Теперь в суде настала очередь выступать прокурору Жану Луи Кроше. Всегда разный — то яростно атакующий, то иронично—насмешливый, он на сей раз предпочел краткую сдержанность. У господина Кроше были на то свои, и весьма серьезные, причины. Кто, как не он, прекрасно понимал, что принятое накануне решение об изъятии из следственного досье аффидевитов, доказывающих невиновность подследственного, акт столь же беспрецедентный, сколь и беззаконный. Вряд ли Кроше беспокоился, что судьи Обвинительной палаты упрекнут его в нарушении законов. Его, скорее, беспокоило, что палата, которая в этом деле явное предпочтение отдавала обвинению, может испугаться именно того, что подобного не было ни в одной демократической стране мира. И потому Кроше был сдержан. Лишние аргументы, ненужная горячность или неуместная ироничность сейчас могли только навредить. И он предпочел ни словом не упоминать о беззаконном решении.
— Да, правы те, кто упрекает нас в том, что следствие ведется медленно. Но, господа, такое следствие и не может вестись быстро. К тому же сам господин Михайлов изрядно тормозит дело. Он тормозит его тем, что отказывается сотрудничать со следствием. Господин Михайлов избрал неверную тактику, он обжалует все наши решения, а рассмотрение каждого такого обжалования требует немало времени. Мне кажется, господин Михайлов просто смеется над следствием. Но мы соблюдаем закон. И если господин Михайлов придерживается этой своей тактики, мы не станем ему мешать. Мы лишь должны дать время времени. И время все докажет и все расставит на свои места.

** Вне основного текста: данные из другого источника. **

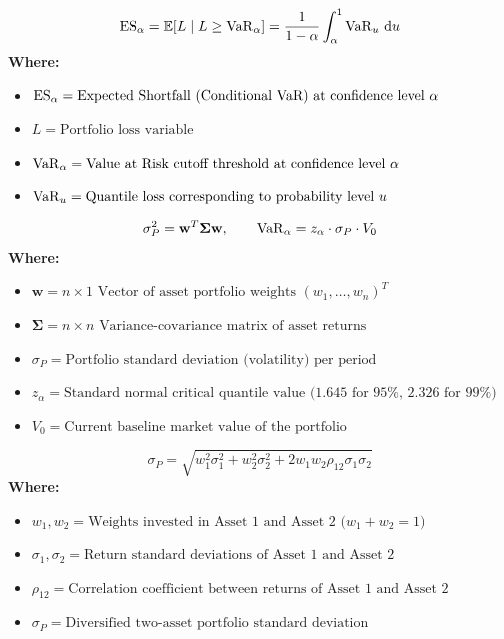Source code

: \begin{formulabox}
\begin{equation}
\ES_\alpha = \E[L \mid L \ge \VaR_\alpha] = \frac{1}{1 - \alpha} \int_{\alpha}^1 \VaR_u \, \dd u
\end{equation}
\textbf{Where:}
\begin{itemize}[noitemsep, topsep=2pt]
    \item $\ES_\alpha = \text{Expected Shortfall (Conditional VaR) at confidence level } \alpha$
    \item $L = \text{Portfolio loss variable}$
    \item $\VaR_\alpha = \text{Value at Risk cutoff threshold at confidence level } \alpha$
    \item $\VaR_u = \text{Quantile loss corresponding to probability level } u$
\end{itemize}
\end{formulabox}

\begin{formulabox}
\begin{equation}
\sigma_P^2 = \mathbf{w}^T \boldsymbol{\Sigma} \mathbf{w}, \qquad \VaR_\alpha = z_\alpha \cdot \sigma_P \cdot V_0
\end{equation}
\textbf{Where:}
\begin{itemize}[noitemsep, topsep=2pt]
    \item $\mathbf{w} = n \times 1 \text{ Vector of asset portfolio weights } (w_1, \dots, w_n)^T$
    \item $\boldsymbol{\Sigma} = n \times n \text{ Variance-covariance matrix of asset returns}$
    \item $\sigma_P = \text{Portfolio standard deviation (volatility) per period}$
    \item $z_\alpha = \text{Standard normal critical quantile value (1.645 for 95\%, 2.326 for 99\%)}$
    \item $V_0 = \text{Current baseline market value of the portfolio}$
\end{itemize}
\end{formulabox}

\begin{formulabox}
\begin{equation}
\sigma_P = \sqrt{w_1^2 \sigma_1^2 + w_2^2 \sigma_2^2 + 2 w_1 w_2 \rho_{12} \sigma_1 \sigma_2}
\end{equation}
\textbf{Where:}
\begin{itemize}[noitemsep, topsep=2pt]
    \item $w_1, w_2 = \text{Weights invested in Asset 1 and Asset 2 ($w_1 + w_2 = 1$)}$
    \item $\sigma_1, \sigma_2 = \text{Return standard deviations of Asset 1 and Asset 2}$
    \item $\rho_{12} = \text{Correlation coefficient between returns of Asset 1 and Asset 2}$
    \item $\sigma_P = \text{Diversified two-asset portfolio standard deviation}$
\end{itemize}
\end{formulabox}

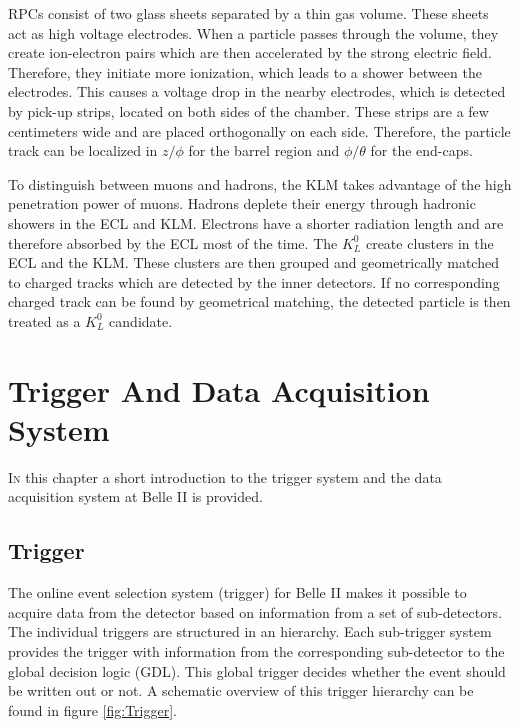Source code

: \documentclass[a4paper,11pt,twosided,final,german,openbib,pdftex,listof=totoc,bibliography=totoc]{scrbook}
\begin{document}
RPCs consist of two glass sheets separated by a thin gas volume. These sheets act as high voltage electrodes. When a particle passes through the volume, they create ion-electron pairs which are then accelerated by the strong electric field. Therefore, they initiate more ionization, which leads to a shower between the electrodes. This causes a voltage drop in the nearby electrodes, which is detected by pick-up strips, located on both sides of the chamber. These strips are a few centimeters wide and are placed orthogonally on each side. Therefore, the particle track can be localized in $z/\phi$ for the barrel region and $\phi/\theta$ for the end-caps.

To distinguish between muons and hadrons, the KLM takes advantage of the high penetration power of muons. Hadrons deplete their energy through hadronic showers in the ECL and KLM. Electrons have a shorter radiation length and are therefore absorbed by the ECL most of the time. The $K_L^0$ create clusters in the ECL and the KLM. These clusters are then grouped and geometrically matched to charged tracks which are detected by the inner detectors. If no corresponding charged track can be found by geometrical matching, the detected particle is then treated as a $K_L^0$ candidate.\cite{B2TR}\cite{KLMS}



\chapter{Trigger And Data Acquisition System}
\label{sec:TDAS}


\lettrine{I}{n} this chapter a short introduction to the trigger system and the data acquisition system at Belle II is provided.


\section{Trigger}

The online event selection system (trigger) for Belle II makes it possible to acquire data from the detector based on information from a set of sub-detectors. The individual triggers are structured in an hierarchy. Each sub-trigger system provides the trigger with information from the corresponding sub-detector to the global decision logic (GDL). This global trigger decides whether the event should be written out or not. \cite{B2TR} A schematic overview of this trigger hierarchy can be found in figure \ref{fig:Trigger}.
\end{document}
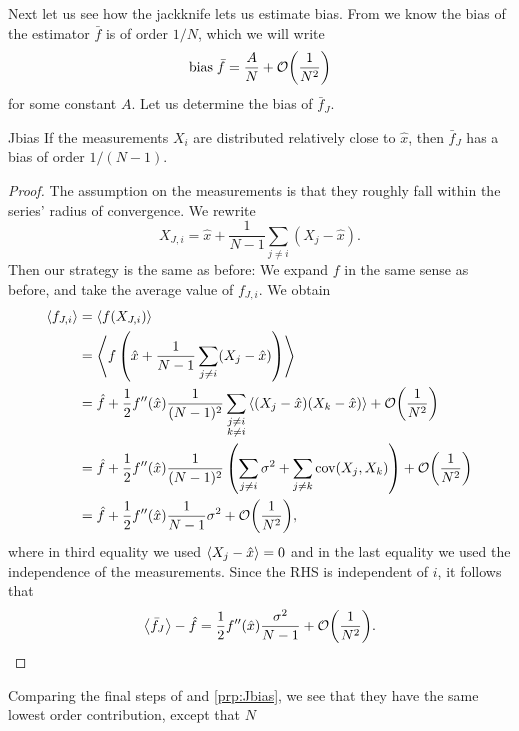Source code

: Next let us see how the jackknife lets us estimate bias.
From  we know the bias of the estimator $\bar{f}$ 
is of order $1/N$, which we will write
\begin{equation}\label{eq:bias}
  \text{bias}\;\bar{f}=\frac{A}{N}+\order{\frac{1}{N^2}}
\end{equation}
for some constant $A$. Let us determine the bias of $\bar{f}_J$.
\begin{proposition}{}{Jbias}
  If the measurements $X_i$ are distributed relatively close to $\hat{x}$, 
  then $\bar{f}_J$ has a bias of order $1/(N-1)$.
  \begin{proof}
    The assumption on the measurements is that they roughly fall within
    the series' radius of convergence. We rewrite
    $$
      X_{J,i}=\hat{x}+\frac{1}{N-1}\sum_{j\neq i}(X_j-\hat{x}).
    $$
    Then our strategy is the same as before: We expand $f$ in the same
    sense as before, and take the average value of $f_{J,i}$.
    We obtain
    \begin{equation*}
      \begin{aligned}
        \ev{f_{J,i}}&=\ev{f(X_{J,i})}\\
          &=\ev{f\left(\hat{x}
            +\frac{1}{N-1}\sum_{j\neq i}(X_j-\hat{x})\right)}\\
          &=\hat{f}+\frac{1}{2}f''(\hat{x})\frac{1}{(N-1)^2}
             \sum_{\substack{j\neq i\\k\neq i}}
              \ev{(X_j-\hat{x})(X_k-\hat{x})}
             +\order{\frac{1}{N^2}}\\
          &=\hat{f}+\frac{1}{2}f''(\hat{x})\frac{1}{(N-1)^2}\left(
             \sum_{j\neq i}\sigma^2+\sum_{j\neq k}\Cov(X_j,X_k)\right)
             +\order{\frac{1}{N^2}}\\
          &=\hat{f}+\frac{1}{2}f''(\hat{x})\frac{1}{N-1}\sigma^2
             +\order{\frac{1}{N^2}},
      \end{aligned}
    \end{equation*}
    where in third equality we used $\ev{X_j-\hat{x}}=0$ and in the
    last equality we used the independence of the measurements. Since
    the RHS is independent of $i$, it follows that
    $$
      \ev{\bar{f}_J}-\hat{f}=\frac{1}{2}f''(\hat{x})\frac{\sigma^2}{N-1}
       +\order{\frac{1}{N^2}}.
    $$
  \end{proof}
\end{proposition}
Comparing the final steps of  and \ref{prp:Jbias},
we see that they have the same lowest order contribution, except that $N$
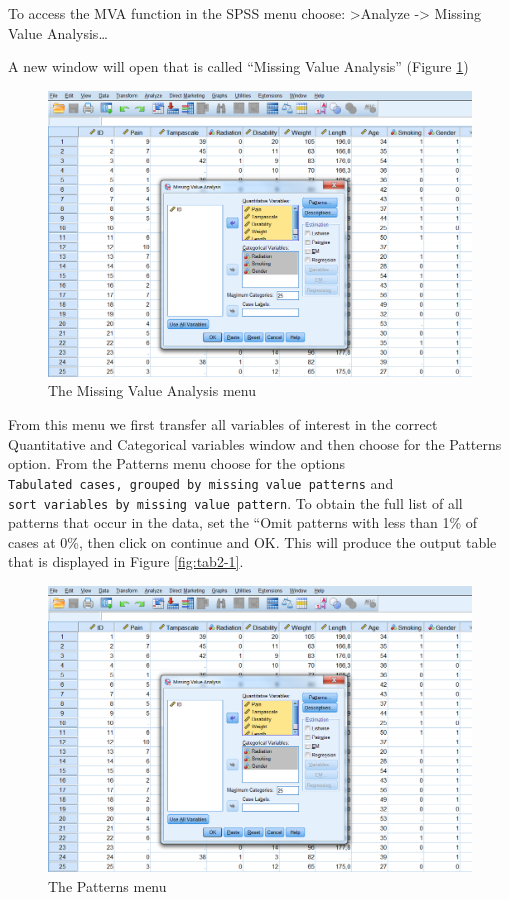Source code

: \documentclass[]{book}
\theoremstyle{definition}
\theoremstyle{definition}
\theoremstyle{definition}
\theoremstyle{remark}
\begin{document}
To access the MVA function in the SPSS menu choose:
\textgreater{}Analyze -\textgreater{} Missing Value Analysis\ldots{}

A new window will open that is called ``Missing Value Analysis'' (Figure
\ref{fig:fig2-3})

\begin{figure}

{\centering \includegraphics[width=0.9\linewidth]{images/fig2.3} 

}

\caption{The Missing Value Analysis menu}\label{fig:fig2-3}
\end{figure}

From this menu we first transfer all variables of interest in the
correct Quantitative and Categorical variables window and then choose
for the Patterns option. From the Patterns menu choose for the options
\texttt{Tabulated\ cases,\ grouped\ by\ missing\ value\ patterns} and
\texttt{sort\ variables\ by\ missing\ value\ pattern}. To obtain the
full list of all patterns that occur in the data, set the ``Omit
patterns with less than 1\% of cases at 0\%, then click on continue and
OK. This will produce the output table that is displayed in Figure
\ref{fig:tab2-1}.

\begin{figure}

{\centering \includegraphics[width=0.9\linewidth]{images/fig2.3} 

}

\caption{The Patterns menu}\label{fig:fig2-4}
\end{figure}
\end{document}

— Благодарю вас, господин прокурор, — произнес председательствующий Обвинительной палаты Мишель Крибле. — А теперь я предоставляю слово господину Михайлову.
— Вот уже год я в тюрьме. Считаю, что не виновен ни по одному пункту, предъявленному мне следователем, — заговорил Сергей. Он произносил фразы размеренно, давая возможность переводчице застенографировать каждое слово. — В речи прокурора прозвучала фраза, что я смеюсь над следствием. Но поверьте, мне не до смеха. Мой отец болен, он при смерти, а я не могу его увидеть. Мой бизнес остановлен, и я терплю огромные убытки. Мое дело полностью сфабриковано. Девять месяцев мое досье было закрыто, и ни я, ни мои адвокаты не могли узнать, в чем меня все-таки обвиняют. Недавно я узнал, что еще несколько месяцев назад из московского РУОПа поступил официальный документ о том, что в России против меня нет уголовных дел. Однако лишь неделю назад этот документ попал в мое досье. Вы можете лить на меня грязь, но я считаю, что в цивилизованной стране с должным вниманием должны относиться к официальным документам и актам экспертиз, в том числе и международных.

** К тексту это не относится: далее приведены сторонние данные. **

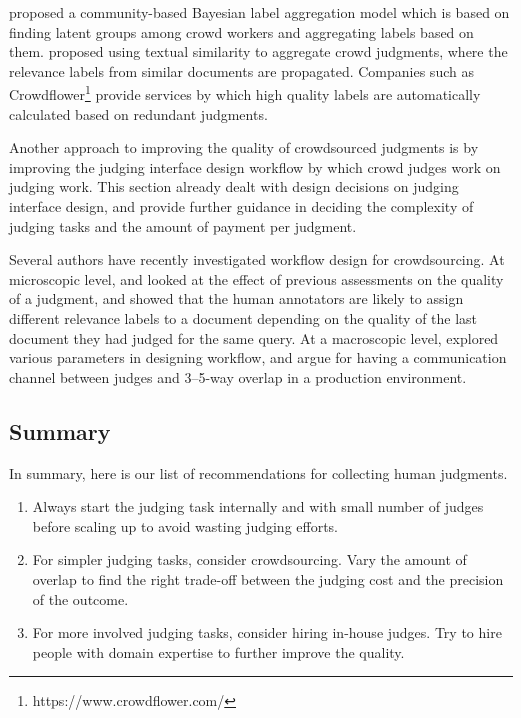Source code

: \cite{Venanzi:2014} proposed a community-based Bayesian label aggregation model which is based on finding latent groups among crowd workers and aggregating labels based on them. \cite{Davtyan2015} proposed using textual similarity to aggregate crowd judgments, where the relevance labels from similar documents are propagated. Companies such as Crowdflower\footnote{https://www.crowdflower.com/} provide services by which high quality labels are automatically calculated based on redundant judgments.

Another approach to improving the quality of crowdsourced judgments is by improving the judging interface design workflow by which crowd judges work on judging work. This section already dealt with design decisions on judging interface design, and \cite{Kazai2012} provide further guidance in deciding the complexity of judging tasks and the amount of payment per judgment.

Several authors have recently investigated workflow design for crowdsourcing. At microscopic level, \cite{Scholer:2013} and \cite{Shokouhi:2015} looked at the effect of previous assessments on the quality of a judgment, and showed that the human annotators are likely to assign different relevance labels to a document depending on the quality of the last document they had judged for the same query. At a macroscopic level, \cite{Megorskaya2015} explored various parameters in designing workflow, and argue for having a communication channel between judges and 3--5-way overlap in a production environment.

\subsection{Summary}
In summary, here is our list of recommendations for collecting human judgments.

\begin{enumerate}
	\item Always start the judging task internally and with small number of judges before scaling up to avoid wasting judging efforts.
	\item For simpler judging tasks, consider crowdsourcing. Vary the amount of overlap to find the right trade-off between the judging cost and the precision of the outcome.
	\item For more involved judging tasks, consider hiring in-house judges. Try to hire people with domain expertise to further improve the quality.
\end{enumerate}

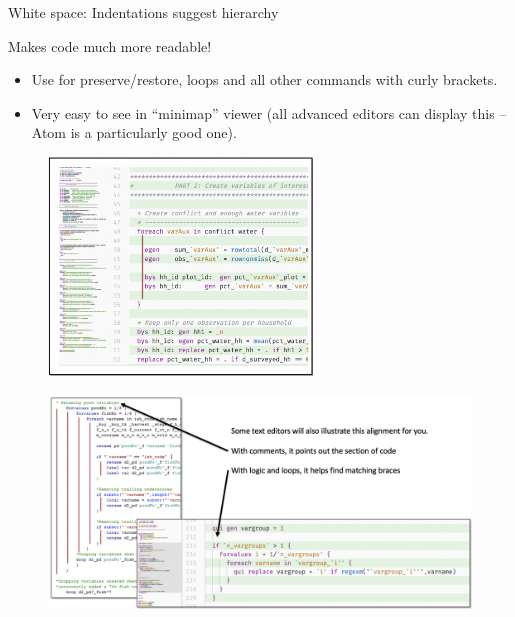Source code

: \documentclass[aspectratio=169]{beamer}
\begin{document}
\begin{frame}[fragile]{White space: Indentations suggest hierarchy}
\begin{multicols}{2}	
	
	Makes code much more readable!
	
	\begin{itemize}[<default overlay specification>]
		\item<1>  Use for preserve/restore, loops and all other commands with curly brackets. 
		\item<1>  Very easy to see in “minimap” viewer (all advanced editors can display this – Atom is a particularly good one).
	\end{itemize}
	
	\begin{figure}
		\centering
		\includegraphics[width=70mm, right]{img/WHite_space2}
	\end{figure}
	
\end{multicols}
\end{frame}


\begin{frame}

	\begin{figure}
		\centering
		\includegraphics[width=\linewidth]{img/White_space3}
	\end{figure}

\end{frame}
\end{document}
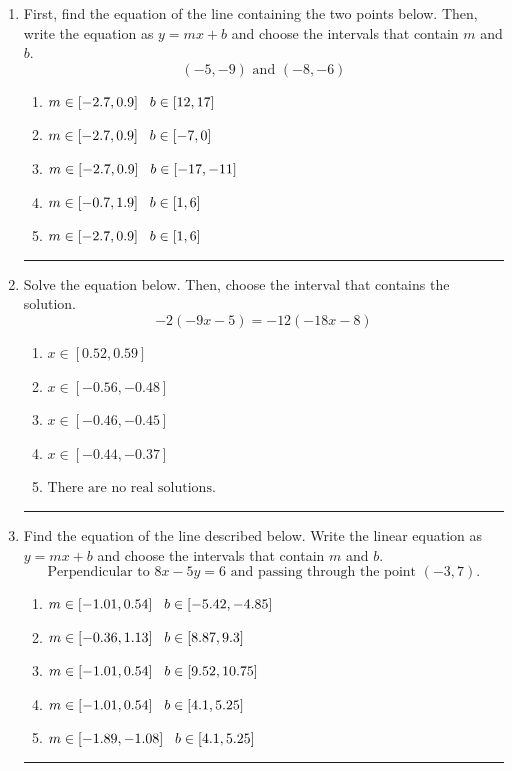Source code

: \documentclass[14pt]{extbook}
\newcommand{\litem}[1]{\item#1\hspace*{-1cm}\rule{\textwidth}{0.4pt}}
\begin{document}
\begin{enumerate}
{\begin{enumerate}[label=\Alph*.]
\end{enumerate} }
\litem{
First, find the equation of the line containing the two points below. Then, write the equation as $ y=mx+b $ and choose the intervals that contain $m$ and $b$.\[ (-5, -9) \text{ and } (-8, -6) \]\begin{enumerate}[label=\Alph*.]
\item \( m \in [-2.7, 0.9] \hspace*{3mm} b \in [12, 17] \)
\item \( m \in [-2.7, 0.9] \hspace*{3mm} b \in [-7, 0] \)
\item \( m \in [-2.7, 0.9] \hspace*{3mm} b \in [-17, -11] \)
\item \( m \in [-0.7, 1.9] \hspace*{3mm} b \in [1, 6] \)
\item \( m \in [-2.7, 0.9] \hspace*{3mm} b \in [1, 6] \)

\end{enumerate} }
\litem{
Solve the equation below. Then, choose the interval that contains the solution.\[ -2(-9x -5) = -12(-18x -8) \]\begin{enumerate}[label=\Alph*.]
\item \( x \in [0.52, 0.59] \)
\item \( x \in [-0.56, -0.48] \)
\item \( x \in [-0.46, -0.45] \)
\item \( x \in [-0.44, -0.37] \)
\item \( \text{There are no real solutions.} \)

\end{enumerate} }
\litem{
Find the equation of the line described below. Write the linear equation as $ y=mx+b $ and choose the intervals that contain $m$ and $b$.\[ \text{Perpendicular to } 8 x - 5 y = 6 \text{ and passing through the point } (-3, 7). \]\begin{enumerate}[label=\Alph*.]
\item \( m \in [-1.01, 0.54] \hspace*{3mm} b \in [-5.42, -4.85] \)
\item \( m \in [-0.36, 1.13] \hspace*{3mm} b \in [8.87, 9.3] \)
\item \( m \in [-1.01, 0.54] \hspace*{3mm} b \in [9.52, 10.75] \)
\item \( m \in [-1.01, 0.54] \hspace*{3mm} b \in [4.1, 5.25] \)
\item \( m \in [-1.89, -1.08] \hspace*{3mm} b \in [4.1, 5.25] \)

\end{enumerate} }
\end{enumerate}
\end{document}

В тот момент Сергей еще не знал, что и этот документ, и какие-либо другие, свидетельствующие о его невиновности, из досье буквально несколько часов назад изъяты. И именно в этом месте его перебил Мишель Крибле, резко выкрикнув:
— Вы не имеете права обвинять власть и можете говорить только о том, что касается лишь вашей собственной защиты.
— А я и не обращаюсь к власти, — невозмутимо возразил Сергей. — Я же прекрасно понимаю, что все мною сказанное — это глас вопиющего в пустыне. Говоря о справедливости, я уповаю только на Бога. Мои же высказывания здесь в большей степени обращены к присутствующим в зале журналистам. Если среди них есть люди, имеющие совесть, они расскажут всему миру о том, что здесь происходит.
Переводчица добросовестно записала в блокнот последнюю фразу, но долго не могла приступить к переводу. Ее смутила фраза «глас вопиющего в пустыне». В конце концов она выкарабкалась из сложной ситуации, переведя это так: «Голос человека, кричащего на песке». Не обращая ни малейшего внимания на явное замешательство судей, не понимающих, о каком песке идет речь, мадам опустилась на свое место с довольным видом человека, добросовестно исполнившего свой долг.
Суд начался в 17 часов. За два часа и пятнадцать минут, что длилось заседание Обвинительной палаты, в зале несколько раз менялись четверки вооруженных охранников и по два полицейских офицера. В 19 часов 20 минут суд удалился на совещание. Лестничные пролеты коридоров Дворца правосудия были по-прежнему заполнены автоматчиками. Один из адвокатов сказал:
— После прошлого заседания суд пробыл в совещательной комнате минут десять, не больше. Даже для того, чтобы зачитать решение, судье понадобилось больше времени, чем ушло на совещание. Понятно, что решение было готово, в него просто вписали какие-то технические данные. Интересно, сколько времени они будут заседать сегодня?